## [TASK DIRECTIONS]
The data that follows must be transcribed in full and exactly, minus the pictures.

Saved data entries
::::::::::
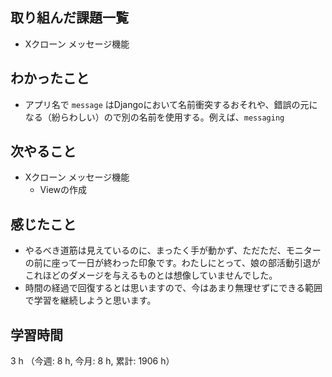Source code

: ## 取り組んだ課題一覧
- Xクローン メッセージ機能

## わかったこと
- アプリ名で `message` はDjangoにおいて名前衝突するおそれや、錯誤の元になる（紛らわしい）ので別の名前を使用する。例えば、`messaging`         
          
## 次やること
- Xクローン メッセージ機能
    - Viewの作成
    
## 感じたこと
- やるべき道筋は見えているのに、まったく手が動かず、ただただ、モニターの前に座って一日が終わった印象です。わたしにとって、娘の部活動引退がこれほどのダメージを与えるものとは想像していませんでした。
- 時間の経過で回復するとは思いますので、今はあまり無理せずにできる範囲で学習を継続しようと思います。

## 学習時間
3 h （今週: 8 h, 今月: 8 h, 累計: 1906 h）
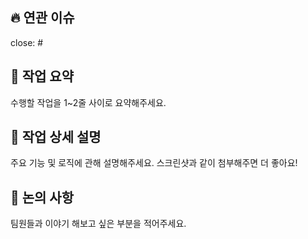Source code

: ## 🔥 연관 이슈

close: #

## 📝 작업 요약

수행할 작업을 1~2줄 사이로 요약해주세요.

## 🔎 작업 상세 설명

주요 기능 및 로직에 관해 설명해주세요.
스크린샷과 같이 첨부해주면 더 좋아요!

## 🌟 논의 사항

팀원들과 이야기 해보고 싶은 부분을 적어주세요.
::::::::::
## [EXERCISE OUTPUT]
Source code

: ## 取り組んだ課題一覧
- Xクローン メッセージ機能

## わかったこと
- アプリ名で `message` はDjangoにおいて名前衝突するおそれや、錯誤の元になる（紛らわしい）ので別の名前を使用する。例えば、`messaging`         
          
## 次やること
- Xクローン メッセージ機能
    - Viewの作成
    
## 感じたこと
- やるべき道筋は見えているのに、まったく手が動かず、ただただ、モニターの前に座って一日が終わった印象です。わたしにとって、娘の部活動引退がこれほどのダメージを与えるものとは想像していませんでした。
- 時間の経過で回復するとは思いますので、今はあまり無理せずにできる範囲で学習を継続しようと思います。

## 学習時間
3 h （今週: 8 h, 今月: 8 h, 累計: 1906 h）
Source code

: ## 🔥 연관 이슈

close: #

## 📝 작업 요약

수행할 작업을 1~2줄 사이로 요약해주세요.

## 🔎 작업 상세 설명

주요 기능 및 로직에 관해 설명해주세요.
스크린샷과 같이 첨부해주면 더 좋아요!

## 🌟 논의 사항

팀원들과 이야기 해보고 싶은 부분을 적어주세요.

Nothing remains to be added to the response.